• _Task requirements_
A stretch of the entries below is to be set down exactly, running from the line with "- **Many-to-Many**: Feature → Models" through the line with "4. **name**: Must be descriptive and clear", both included, and no other line.

[Collected data]
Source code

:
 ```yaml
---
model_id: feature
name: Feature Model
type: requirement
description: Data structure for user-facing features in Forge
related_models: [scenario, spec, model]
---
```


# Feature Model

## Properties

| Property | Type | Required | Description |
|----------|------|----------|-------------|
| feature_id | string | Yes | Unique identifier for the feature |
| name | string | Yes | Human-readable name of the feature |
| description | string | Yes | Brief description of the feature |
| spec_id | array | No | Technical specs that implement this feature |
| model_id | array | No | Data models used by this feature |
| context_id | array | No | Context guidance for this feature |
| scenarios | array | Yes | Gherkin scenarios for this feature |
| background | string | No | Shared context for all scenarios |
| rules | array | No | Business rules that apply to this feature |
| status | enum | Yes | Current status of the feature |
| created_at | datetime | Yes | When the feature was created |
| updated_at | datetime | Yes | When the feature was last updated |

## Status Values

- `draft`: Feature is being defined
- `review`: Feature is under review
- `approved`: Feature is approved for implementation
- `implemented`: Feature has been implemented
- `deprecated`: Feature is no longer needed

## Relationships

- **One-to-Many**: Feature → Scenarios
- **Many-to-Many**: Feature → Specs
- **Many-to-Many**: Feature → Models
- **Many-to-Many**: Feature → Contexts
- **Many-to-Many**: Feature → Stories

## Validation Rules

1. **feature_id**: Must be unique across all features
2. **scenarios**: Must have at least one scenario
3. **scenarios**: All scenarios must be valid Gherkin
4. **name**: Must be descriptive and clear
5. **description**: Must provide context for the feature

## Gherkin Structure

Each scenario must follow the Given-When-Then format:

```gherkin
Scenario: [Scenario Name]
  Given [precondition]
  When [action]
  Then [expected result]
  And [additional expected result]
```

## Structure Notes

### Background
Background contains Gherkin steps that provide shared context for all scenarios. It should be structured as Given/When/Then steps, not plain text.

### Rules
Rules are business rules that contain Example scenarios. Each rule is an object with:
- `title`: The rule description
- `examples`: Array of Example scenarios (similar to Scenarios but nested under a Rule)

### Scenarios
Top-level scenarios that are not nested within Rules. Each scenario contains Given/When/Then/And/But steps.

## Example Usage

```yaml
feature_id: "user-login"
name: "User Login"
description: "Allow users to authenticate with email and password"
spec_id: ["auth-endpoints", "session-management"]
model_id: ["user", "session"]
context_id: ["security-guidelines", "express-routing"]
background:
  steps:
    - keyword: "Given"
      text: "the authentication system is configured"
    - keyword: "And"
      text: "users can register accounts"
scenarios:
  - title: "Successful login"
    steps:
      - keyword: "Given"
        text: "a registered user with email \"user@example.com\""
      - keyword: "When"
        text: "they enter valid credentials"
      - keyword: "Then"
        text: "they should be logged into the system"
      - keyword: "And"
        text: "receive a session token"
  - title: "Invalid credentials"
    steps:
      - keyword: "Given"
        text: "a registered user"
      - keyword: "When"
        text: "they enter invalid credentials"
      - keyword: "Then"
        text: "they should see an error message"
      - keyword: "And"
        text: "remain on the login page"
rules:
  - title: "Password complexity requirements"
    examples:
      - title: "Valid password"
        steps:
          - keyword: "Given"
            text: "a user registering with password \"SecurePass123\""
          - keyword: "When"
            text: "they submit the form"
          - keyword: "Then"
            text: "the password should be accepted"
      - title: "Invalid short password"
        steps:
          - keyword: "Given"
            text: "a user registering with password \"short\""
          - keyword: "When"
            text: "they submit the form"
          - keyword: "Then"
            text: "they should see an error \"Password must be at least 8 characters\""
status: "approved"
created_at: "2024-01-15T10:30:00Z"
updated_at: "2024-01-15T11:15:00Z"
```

• _Problem solution_
- **Many-to-Many**: Feature → Models
- **Many-to-Many**: Feature → Contexts
- **Many-to-Many**: Feature → Stories

## Validation Rules

1. **feature_id**: Must be unique across all features
2. **scenarios**: Must have at least one scenario
3. **scenarios**: All scenarios must be valid Gherkin
4. **name**: Must be descriptive and clear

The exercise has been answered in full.